EXERCISE OBJECTIVE –
Among the lines below, which ones contain the word "compléments"? Copy every such line.

THE RECORDS –
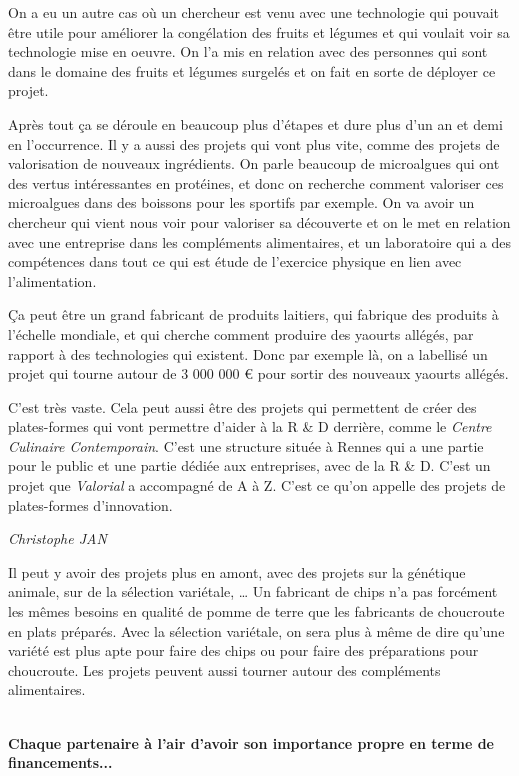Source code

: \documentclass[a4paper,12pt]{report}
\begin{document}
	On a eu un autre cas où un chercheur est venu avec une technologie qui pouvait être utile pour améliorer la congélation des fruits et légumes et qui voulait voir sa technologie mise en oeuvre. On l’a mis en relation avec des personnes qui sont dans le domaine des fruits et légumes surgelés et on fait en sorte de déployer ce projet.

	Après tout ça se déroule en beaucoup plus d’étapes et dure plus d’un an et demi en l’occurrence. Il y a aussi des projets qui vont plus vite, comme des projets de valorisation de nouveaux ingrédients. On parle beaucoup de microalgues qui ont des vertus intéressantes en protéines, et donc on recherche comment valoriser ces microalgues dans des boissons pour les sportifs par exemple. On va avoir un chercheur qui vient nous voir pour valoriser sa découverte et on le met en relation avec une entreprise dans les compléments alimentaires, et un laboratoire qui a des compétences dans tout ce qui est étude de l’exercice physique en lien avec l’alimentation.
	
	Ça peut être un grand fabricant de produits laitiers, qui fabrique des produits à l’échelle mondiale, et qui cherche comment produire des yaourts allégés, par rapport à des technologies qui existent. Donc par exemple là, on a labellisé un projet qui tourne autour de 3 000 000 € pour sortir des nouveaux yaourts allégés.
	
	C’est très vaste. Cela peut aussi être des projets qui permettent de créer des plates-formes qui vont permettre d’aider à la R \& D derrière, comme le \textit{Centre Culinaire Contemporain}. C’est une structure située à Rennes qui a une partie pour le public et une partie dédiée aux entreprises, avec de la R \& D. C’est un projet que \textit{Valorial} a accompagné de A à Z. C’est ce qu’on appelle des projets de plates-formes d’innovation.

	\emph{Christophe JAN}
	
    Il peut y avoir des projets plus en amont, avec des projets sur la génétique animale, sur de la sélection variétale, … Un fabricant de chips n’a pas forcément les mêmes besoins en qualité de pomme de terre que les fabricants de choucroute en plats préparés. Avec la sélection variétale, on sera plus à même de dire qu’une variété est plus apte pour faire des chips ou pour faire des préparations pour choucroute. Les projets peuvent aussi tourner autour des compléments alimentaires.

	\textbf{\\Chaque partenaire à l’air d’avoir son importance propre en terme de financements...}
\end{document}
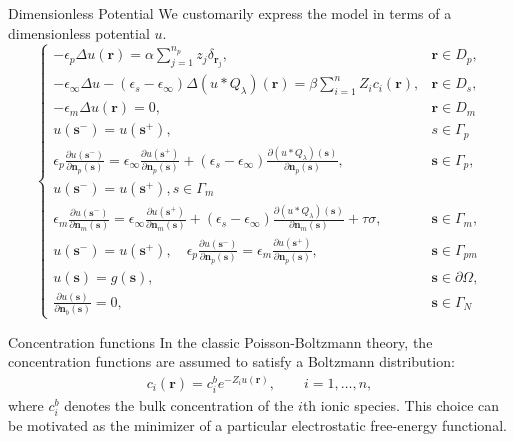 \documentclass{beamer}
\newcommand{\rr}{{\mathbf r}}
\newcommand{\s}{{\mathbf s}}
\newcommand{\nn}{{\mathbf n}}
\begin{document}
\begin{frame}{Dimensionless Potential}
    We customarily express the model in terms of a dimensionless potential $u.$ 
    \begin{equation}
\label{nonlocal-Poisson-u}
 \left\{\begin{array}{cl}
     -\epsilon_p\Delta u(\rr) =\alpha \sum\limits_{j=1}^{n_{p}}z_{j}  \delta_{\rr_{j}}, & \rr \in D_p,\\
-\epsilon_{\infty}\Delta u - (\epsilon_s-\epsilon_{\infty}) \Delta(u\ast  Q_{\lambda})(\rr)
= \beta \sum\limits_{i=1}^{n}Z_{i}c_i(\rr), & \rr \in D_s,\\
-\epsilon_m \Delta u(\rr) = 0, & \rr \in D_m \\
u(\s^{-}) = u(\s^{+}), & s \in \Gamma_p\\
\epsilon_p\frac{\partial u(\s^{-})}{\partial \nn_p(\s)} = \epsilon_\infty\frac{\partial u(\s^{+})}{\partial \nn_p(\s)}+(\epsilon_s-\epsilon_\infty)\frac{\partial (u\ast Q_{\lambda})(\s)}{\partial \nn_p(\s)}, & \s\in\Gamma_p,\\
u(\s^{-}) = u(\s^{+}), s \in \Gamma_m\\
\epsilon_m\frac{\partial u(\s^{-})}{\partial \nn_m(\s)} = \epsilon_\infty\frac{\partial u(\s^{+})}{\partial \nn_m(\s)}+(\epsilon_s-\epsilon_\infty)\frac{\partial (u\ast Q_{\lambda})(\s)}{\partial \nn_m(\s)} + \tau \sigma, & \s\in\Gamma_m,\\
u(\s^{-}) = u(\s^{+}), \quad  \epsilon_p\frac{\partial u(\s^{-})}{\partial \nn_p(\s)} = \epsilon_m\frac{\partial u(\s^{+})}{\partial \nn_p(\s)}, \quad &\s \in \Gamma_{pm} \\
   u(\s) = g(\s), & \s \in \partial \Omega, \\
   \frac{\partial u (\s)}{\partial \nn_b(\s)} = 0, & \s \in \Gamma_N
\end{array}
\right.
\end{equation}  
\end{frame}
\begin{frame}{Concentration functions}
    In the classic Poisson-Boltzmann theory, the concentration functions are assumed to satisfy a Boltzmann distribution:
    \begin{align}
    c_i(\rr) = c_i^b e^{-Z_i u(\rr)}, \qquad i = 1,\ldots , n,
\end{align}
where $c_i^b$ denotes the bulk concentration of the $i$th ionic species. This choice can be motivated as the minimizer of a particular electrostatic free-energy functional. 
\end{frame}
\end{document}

YOUR RESPONSE –
	Après tout ça se déroule en beaucoup plus d’étapes et dure plus d’un an et demi en l’occurrence. Il y a aussi des projets qui vont plus vite, comme des projets de valorisation de nouveaux ingrédients. On parle beaucoup de microalgues qui ont des vertus intéressantes en protéines, et donc on recherche comment valoriser ces microalgues dans des boissons pour les sportifs par exemple. On va avoir un chercheur qui vient nous voir pour valoriser sa découverte et on le met en relation avec une entreprise dans les compléments alimentaires, et un laboratoire qui a des compétences dans tout ce qui est étude de l’exercice physique en lien avec l’alimentation.
    Il peut y avoir des projets plus en amont, avec des projets sur la génétique animale, sur de la sélection variétale, … Un fabricant de chips n’a pas forcément les mêmes besoins en qualité de pomme de terre que les fabricants de choucroute en plats préparés. Avec la sélection variétale, on sera plus à même de dire qu’une variété est plus apte pour faire des chips ou pour faire des préparations pour choucroute. Les projets peuvent aussi tourner autour des compléments alimentaires.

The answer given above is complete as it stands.